Instructions for use:
AlphaFold computations can be run by creating a script and submitting it to the job manager, like so:
### Create a folder for data and results:
mkdir ~/alphafold_data
cd ~/alphafold_data
### Upload your input FASTA file(s) using scp, or curl them from EBI, e.g. for ubiquitin:
curl -F "entity=1" https://www.ebi.ac.uk/pdbe/entry/pdb/3h7p/fasta > ubiquitin.fasta
### Create a SLURM submission script for the AlphaFold job:
echo $'#!/bin/sh
#SBATCH --job-name=ubiq
#SBATCH --partition=gpu
#SBATCH --nodes=1
#SBATCH --cpus-per-task=4
#SBATCH --ntasks=1
#SBATCH --gres=gpu:quadro_rtx_6000:1
#SBATCH --time=48:00:00
#SBATCH --mem=40gb
### Clear modules and load Alphafold:
module purge
module load GCC/10.2.0 CUDA/11.1.1 OpenMPI/4.0.5
module load AlphaFold/2.1.1
### Environment variable required by Alphafold, pointing to the shared database locations:
export ALPHAFOLD_DATA_DIR=/home/shared/alphafolddb
### Execution command for the job:
srun alphafold --fasta_paths='$PWD'/ubiquitin.fasta --output_dir='$PWD'/ubi --max_template_date=2022-03-03
' > alphafold_ubiq.sb
### Submit the job to SLURM:
sbatch alphafold_ubiq.sb
### Check job status in the queue:
squeue -u $(whoami)
### Check the job STDOUT and STDERR outputs:
less slurm-*.out
For longer sequences, the SBATCH header needs to request more memory usage.

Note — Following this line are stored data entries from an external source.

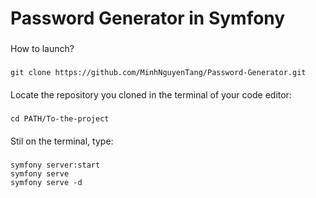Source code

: # Password Generator in Symfony
### 
How to launch?

####
#####
    git clone https://github.com/MinhNguyenTang/Password-Generator.git

####
  Locate the repository you cloned in the terminal of your code editor:
#####
    cd PATH/To-the-project

####
  Stil on the terminal, type:
#####
    symfony server:start
    symfony serve
    symfony serve -d
  
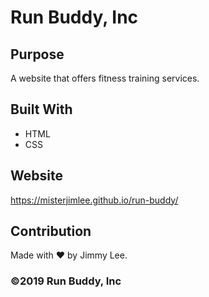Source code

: # Run Buddy, Inc

## Purpose
A website that offers fitness training services. 

## Built With
* HTML
* CSS

## Website
https://misterjimlee.github.io/run-buddy/

## Contribution
Made with ❤️ by Jimmy Lee.

### ©️2019 Run Buddy, Inc 
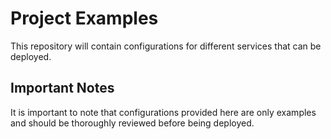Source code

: # Project Examples
This repository will contain configurations for different services that can be deployed.

## Important Notes
It is important to note that configurations provided here are only examples and should be thoroughly reviewed before being deployed.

For example HCV1 which is ~3000aa:
#!/bin/sh
#SBATCH --job-name=HCV1
#SBATCH --partition=gpu
#SBATCH --nodes=1
#SBATCH --cpus-per-task=48
#SBATCH --ntasks-per-node=1
#SBATCH --mem-per-cpu=3700
#SBATCH --gres=gpu:quadro_rtx_6000:1
#SBATCH --time=48:00:00
A note on running AlphaFold Multimer:
The default model is monomer, but as it is Alphafold2 that is installed on Avon, to run Alphafold-Multimer, simply add the --model_preset=multimer flag to the command line, and supply it with a multi-sequence FASTA file as input, rather than a single sequence.
A note on results and visualisation:
If the job runs successfully, it will create a results directory, (specified by the --output_dir parameter), which will contain several results files.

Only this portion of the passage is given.